Las primeras cerillas químicas aparecieron a comienzos del siglo XIX. En 1826, el farmacéutico inglés John Walker creó las primeras cerillas de fricción realmente funcionales. Décadas después surgieron las cerillas de seguridad, inventadas en Suecia, que separaban los componentes químicos entre la cabeza de la cerilla y la superficie de raspado, reduciendo enormemente el riesgo de incendios accidentales.
Durante la segunda mitad del siglo XIX las cajas de fósforos se convirtieron en un objeto omnipresente. Millones de ellas se producían cada año y muchas empresas aprovecharon sus etiquetas para realizar publicidad. En España, las antiguas fábricas de cerillas distribuyeron miles de diseños que hoy son codiciados por los coleccionistas.

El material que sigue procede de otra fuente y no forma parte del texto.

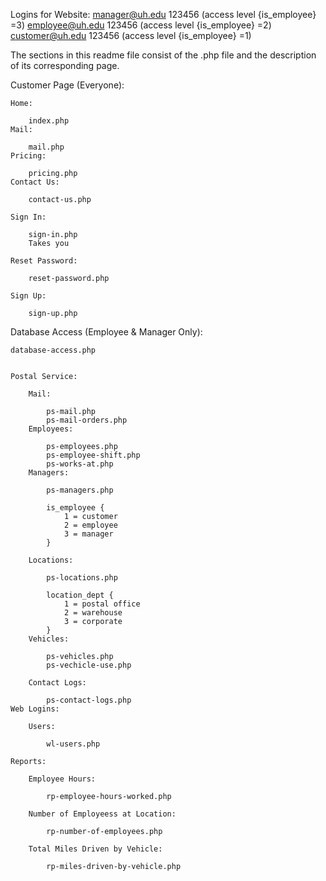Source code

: Logins for Website:
    manager@uh.edu 123456 (access level {is_employee} =3)
    employee@uh.edu 123456 (access level {is_employee} =2)
    customer@uh.edu 123456 (access level {is_employee} =1)
    
    
The sections in this readme file consist of the .php file and the description of its corresponding page. 

Customer Page (Everyone):

    Home:
    
        index.php
    Mail:
    
        mail.php
    Pricing:
    
        pricing.php
    Contact Us:
        
        contact-us.php
    
    Sign In:
        
        sign-in.php
        Takes you 
        
    Reset Password:
    
        reset-password.php
    
    Sign Up:
    
        sign-up.php
        

Database Access (Employee & Manager Only):
    
    database-access.php
    

    Postal Service:

        Mail:
        
            ps-mail.php
            ps-mail-orders.php
        Employees:
            
            ps-employees.php
            ps-employee-shift.php
            ps-works-at.php
        Managers:

            ps-managers.php
            
            is_employee {
                1 = customer
                2 = employee
                3 = manager
            }

        Locations:
            
            ps-locations.php
            
            location_dept {
                1 = postal office
                2 = warehouse
                3 = corporate
            }
        Vehicles:
            
            ps-vehicles.php
            ps-vechicle-use.php
            
        Contact Logs:
            
            ps-contact-logs.php
    Web Logins:

        Users:
            
            wl-users.php

    Reports:

        Employee Hours:

            rp-employee-hours-worked.php

        Number of Employeess at Location:
        
            rp-number-of-employees.php

        Total Miles Driven by Vehicle:
        
            rp-miles-driven-by-vehicle.php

La afición a coleccionar cajas de fósforos y etiquetas recibe el nombre de filumenia, palabra derivada del griego philos (amor) y del latín lumen (luz). Existen coleccionistas especializados en cajas completas, etiquetas, cerilleros antiguos o publicidad relacionada con la industria cerillera.
Actualmente los cerilleros y cajas de fósforos forman parte de la memoria material de varias generaciones. Lo que durante décadas fue un objeto indispensable ha pasado a convertirse en una curiosidad histórica, testimonio de una época en la que llevar fuego en el bolsillo era una necesidad cotidiana y no una simple opción. Soledad Carrasquilla Caballero. sccc.-
Caja de cerillas en la que aparece litografiado el puente romano de Córdoba visto desde el Campo de la Verdad.